Therefore, the Regional Director recommended that the objections be overruled and that the Union be certified.

Pursuant to 29 C.F.R. § 102.69(c), the Employer filed exceptions to the Regional Director's report with the Board. The Board adopted the Regional Director's findings and recommendations, and thereby certified the Union pursuant to § 9(d) of the Act.2

The Employer refused to bargain with the certified representative and on April 20, 1971, the Regional Director commenced a § 10 unfair labor practice proceeding against the Employer, alleging violations of §§ 8(a) (1) and 8(a) (5) due to the refusal to bargain.3 The proceeding was transferred to the Board and, on a motion for summary judgment, a notice to show cause why summary judgment should not be granted was issued. The Board followed its own rule that representation questions decided in a prior § 9 proceeding could not be relitigated in a subsequent unfair labor practice proceeding,4 and granted the motion for summary judgment. This enforcement proceeding followed.

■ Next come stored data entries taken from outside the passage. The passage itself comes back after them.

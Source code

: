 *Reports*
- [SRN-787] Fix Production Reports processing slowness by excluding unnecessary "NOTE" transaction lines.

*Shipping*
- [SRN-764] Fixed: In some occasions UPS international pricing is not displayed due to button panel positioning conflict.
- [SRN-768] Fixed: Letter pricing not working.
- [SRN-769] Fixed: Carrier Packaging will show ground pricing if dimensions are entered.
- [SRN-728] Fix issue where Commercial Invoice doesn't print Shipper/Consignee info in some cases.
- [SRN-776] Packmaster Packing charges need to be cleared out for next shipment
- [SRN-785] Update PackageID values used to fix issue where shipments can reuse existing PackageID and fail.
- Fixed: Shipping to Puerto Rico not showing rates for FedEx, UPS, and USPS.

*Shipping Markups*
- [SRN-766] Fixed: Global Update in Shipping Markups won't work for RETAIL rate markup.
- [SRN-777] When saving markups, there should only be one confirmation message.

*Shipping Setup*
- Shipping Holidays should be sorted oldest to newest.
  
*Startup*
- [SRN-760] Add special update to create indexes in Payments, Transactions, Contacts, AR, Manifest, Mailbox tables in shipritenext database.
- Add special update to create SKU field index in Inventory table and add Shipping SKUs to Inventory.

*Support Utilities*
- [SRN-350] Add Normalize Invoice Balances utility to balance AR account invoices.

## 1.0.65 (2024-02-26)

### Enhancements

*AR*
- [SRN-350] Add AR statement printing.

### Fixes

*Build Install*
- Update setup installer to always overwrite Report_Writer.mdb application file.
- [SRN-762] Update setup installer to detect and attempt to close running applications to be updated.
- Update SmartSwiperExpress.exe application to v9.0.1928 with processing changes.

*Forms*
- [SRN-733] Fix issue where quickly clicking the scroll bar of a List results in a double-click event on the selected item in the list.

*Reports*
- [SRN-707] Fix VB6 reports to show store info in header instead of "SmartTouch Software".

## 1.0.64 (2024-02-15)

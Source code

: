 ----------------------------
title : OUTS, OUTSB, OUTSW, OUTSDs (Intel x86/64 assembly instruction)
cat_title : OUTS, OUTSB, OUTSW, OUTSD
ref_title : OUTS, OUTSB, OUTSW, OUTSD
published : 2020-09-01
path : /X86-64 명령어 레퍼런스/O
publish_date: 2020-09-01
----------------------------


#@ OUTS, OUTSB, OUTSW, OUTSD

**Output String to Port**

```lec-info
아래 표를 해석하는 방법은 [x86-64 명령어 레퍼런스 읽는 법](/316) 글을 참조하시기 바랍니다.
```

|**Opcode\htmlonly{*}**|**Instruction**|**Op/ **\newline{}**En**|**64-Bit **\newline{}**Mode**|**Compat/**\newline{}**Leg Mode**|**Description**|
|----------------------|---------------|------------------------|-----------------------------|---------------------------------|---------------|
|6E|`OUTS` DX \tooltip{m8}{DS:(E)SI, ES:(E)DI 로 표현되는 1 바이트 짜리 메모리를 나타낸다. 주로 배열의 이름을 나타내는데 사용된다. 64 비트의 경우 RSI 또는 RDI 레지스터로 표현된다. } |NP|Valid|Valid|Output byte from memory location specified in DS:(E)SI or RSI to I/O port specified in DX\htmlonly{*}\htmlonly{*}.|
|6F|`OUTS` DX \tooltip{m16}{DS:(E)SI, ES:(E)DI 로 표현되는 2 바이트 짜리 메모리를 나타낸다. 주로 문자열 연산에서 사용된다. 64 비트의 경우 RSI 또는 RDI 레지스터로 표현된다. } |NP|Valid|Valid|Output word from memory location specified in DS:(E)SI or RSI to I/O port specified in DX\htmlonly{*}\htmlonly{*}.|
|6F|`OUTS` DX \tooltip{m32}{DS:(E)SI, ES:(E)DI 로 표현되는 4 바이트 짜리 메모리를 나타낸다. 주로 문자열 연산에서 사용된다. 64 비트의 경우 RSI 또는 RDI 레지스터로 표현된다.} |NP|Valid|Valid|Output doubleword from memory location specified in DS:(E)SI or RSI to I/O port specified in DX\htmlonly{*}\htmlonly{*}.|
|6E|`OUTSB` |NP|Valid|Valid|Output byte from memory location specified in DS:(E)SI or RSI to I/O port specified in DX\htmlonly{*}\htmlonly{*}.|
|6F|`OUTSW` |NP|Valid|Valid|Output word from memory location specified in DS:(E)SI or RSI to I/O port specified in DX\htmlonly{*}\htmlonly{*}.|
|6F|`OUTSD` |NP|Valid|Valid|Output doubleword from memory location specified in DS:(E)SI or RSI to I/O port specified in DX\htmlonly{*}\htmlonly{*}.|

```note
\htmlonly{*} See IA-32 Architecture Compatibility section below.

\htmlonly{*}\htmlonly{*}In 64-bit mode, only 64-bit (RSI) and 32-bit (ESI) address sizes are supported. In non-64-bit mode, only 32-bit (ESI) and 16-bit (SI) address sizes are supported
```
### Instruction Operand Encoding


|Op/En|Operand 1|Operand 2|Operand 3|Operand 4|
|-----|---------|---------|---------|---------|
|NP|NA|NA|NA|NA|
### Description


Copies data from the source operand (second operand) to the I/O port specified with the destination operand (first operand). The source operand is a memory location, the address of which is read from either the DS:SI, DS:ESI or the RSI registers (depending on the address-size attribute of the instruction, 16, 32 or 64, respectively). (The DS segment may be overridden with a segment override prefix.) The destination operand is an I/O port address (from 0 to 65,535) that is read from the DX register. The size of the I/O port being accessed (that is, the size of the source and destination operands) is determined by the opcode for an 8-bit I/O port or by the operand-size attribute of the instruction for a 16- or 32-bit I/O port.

In General Shoe Corp., 77 N.L.R.B. 124, 127 (1948), the Board expressed the "laboratory conditions" test for consideration of election proceedings: "In election proceedings, it is the Board's function to provide a laboratory in which an experiment may be conducted, under conditions as nearly ideal as possible, to determine the uninhibited desires of the employees." In order to measure any particular factual...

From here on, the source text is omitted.